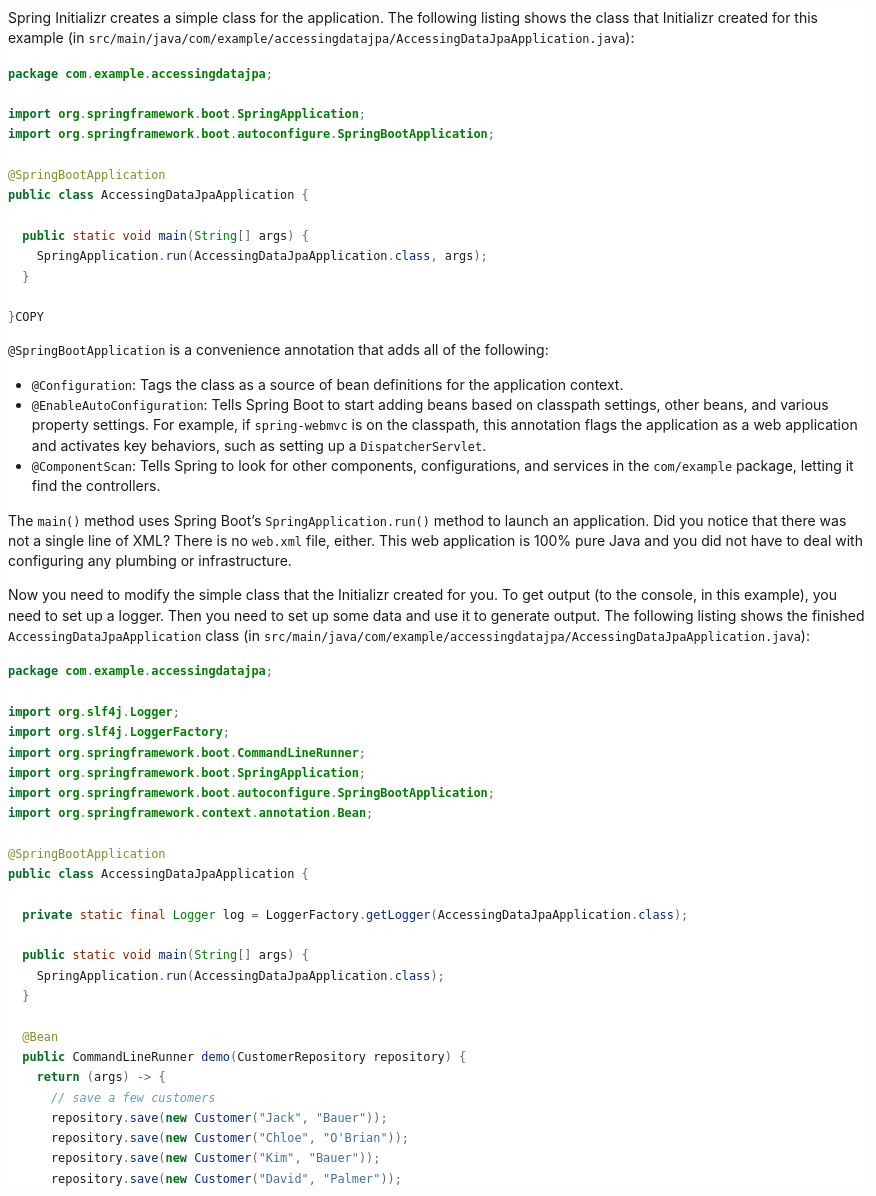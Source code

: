 Spring Initializr creates a simple class for the application. The following listing shows the class that Initializr created for this example (in `src/main/java/com/example/accessingdatajpa/AccessingDataJpaApplication.java`):

```java
package com.example.accessingdatajpa;

import org.springframework.boot.SpringApplication;
import org.springframework.boot.autoconfigure.SpringBootApplication;

@SpringBootApplication
public class AccessingDataJpaApplication {

  public static void main(String[] args) {
    SpringApplication.run(AccessingDataJpaApplication.class, args);
  }

}COPY
```

`@SpringBootApplication` is a convenience annotation that adds all of the following:

- `@Configuration`: Tags the class as a source of bean definitions for the application context.
- `@EnableAutoConfiguration`: Tells Spring Boot to start adding beans based on classpath settings, other beans, and various property settings. For example, if `spring-webmvc` is on the classpath, this annotation flags the application as a web application and activates key behaviors, such as setting up a `DispatcherServlet`.
- `@ComponentScan`: Tells Spring to look for other components, configurations, and services in the `com/example` package, letting it find the controllers.

The `main()` method uses Spring Boot’s `SpringApplication.run()` method to launch an application. Did you notice that there was not a single line of XML? There is no `web.xml` file, either. This web application is 100% pure Java and you did not have to deal with configuring any plumbing or infrastructure.

Now you need to modify the simple class that the Initializr created for you. To get output (to the console, in this example), you need to set up a logger. Then you need to set up some data and use it to generate output. The following listing shows the finished `AccessingDataJpaApplication` class (in `src/main/java/com/example/accessingdatajpa/AccessingDataJpaApplication.java`):

```java
package com.example.accessingdatajpa;

import org.slf4j.Logger;
import org.slf4j.LoggerFactory;
import org.springframework.boot.CommandLineRunner;
import org.springframework.boot.SpringApplication;
import org.springframework.boot.autoconfigure.SpringBootApplication;
import org.springframework.context.annotation.Bean;

@SpringBootApplication
public class AccessingDataJpaApplication {

  private static final Logger log = LoggerFactory.getLogger(AccessingDataJpaApplication.class);

  public static void main(String[] args) {
    SpringApplication.run(AccessingDataJpaApplication.class);
  }

  @Bean
  public CommandLineRunner demo(CustomerRepository repository) {
    return (args) -> {
      // save a few customers
      repository.save(new Customer("Jack", "Bauer"));
      repository.save(new Customer("Chloe", "O'Brian"));
      repository.save(new Customer("Kim", "Bauer"));
      repository.save(new Customer("David", "Palmer"));
```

+++

PROBLEM REQUIREMENTS:
Print out the whole listing word for word. Leave the pictures out.

ANSWER SECTION:
Source code

: Spring Initializr creates a simple class for the application. The following listing shows the class that Initializr created for this example (in `src/main/java/com/example/accessingdatajpa/AccessingDataJpaApplication.java`):

```java
package com.example.accessingdatajpa;

import org.springframework.boot.SpringApplication;
import org.springframework.boot.autoconfigure.SpringBootApplication;

@SpringBootApplication
public class AccessingDataJpaApplication {

  public static void main(String[] args) {
    SpringApplication.run(AccessingDataJpaApplication.class, args);
  }

}COPY
```

`@SpringBootApplication` is a convenience annotation that adds all of the following:

- `@Configuration`: Tags the class as a source of bean definitions for the application context.
- `@EnableAutoConfiguration`: Tells Spring Boot to start adding beans based on classpath settings, other beans, and various property settings. For example, if `spring-webmvc` is on the classpath, this annotation flags the application as a web application and activates key behaviors, such as setting up a `DispatcherServlet`.
- `@ComponentScan`: Tells Spring to look for other components, configurations, and services in the `com/example` package, letting it find the controllers.

The `main()` method uses Spring Boot’s `SpringApplication.run()` method to launch an application. Did you notice that there was not a single line of XML? There is no `web.xml` file, either. This web application is 100% pure Java and you did not have to deal with configuring any plumbing or infrastructure.

Now you need to modify the simple class that the Initializr created for you. To get output (to the console, in this example), you need to set up a logger. Then you need to set up some data and use it to generate output. The following listing shows the finished `AccessingDataJpaApplication` class (in `src/main/java/com/example/accessingdatajpa/AccessingDataJpaApplication.java`):

```java
package com.example.accessingdatajpa;

import org.slf4j.Logger;
import org.slf4j.LoggerFactory;
import org.springframework.boot.CommandLineRunner;
import org.springframework.boot.SpringApplication;
import org.springframework.boot.autoconfigure.SpringBootApplication;
import org.springframework.context.annotation.Bean;

@SpringBootApplication
public class AccessingDataJpaApplication {

  private static final Logger log = LoggerFactory.getLogger(AccessingDataJpaApplication.class);

  public static void main(String[] args) {
    SpringApplication.run(AccessingDataJpaApplication.class);
  }

  @Bean
  public CommandLineRunner demo(CustomerRepository repository) {
    return (args) -> {
      // save a few customers
      repository.save(new Customer("Jack", "Bauer"));
      repository.save(new Customer("Chloe", "O'Brian"));
      repository.save(new Customer("Kim", "Bauer"));
      repository.save(new Customer("David", "Palmer"));
```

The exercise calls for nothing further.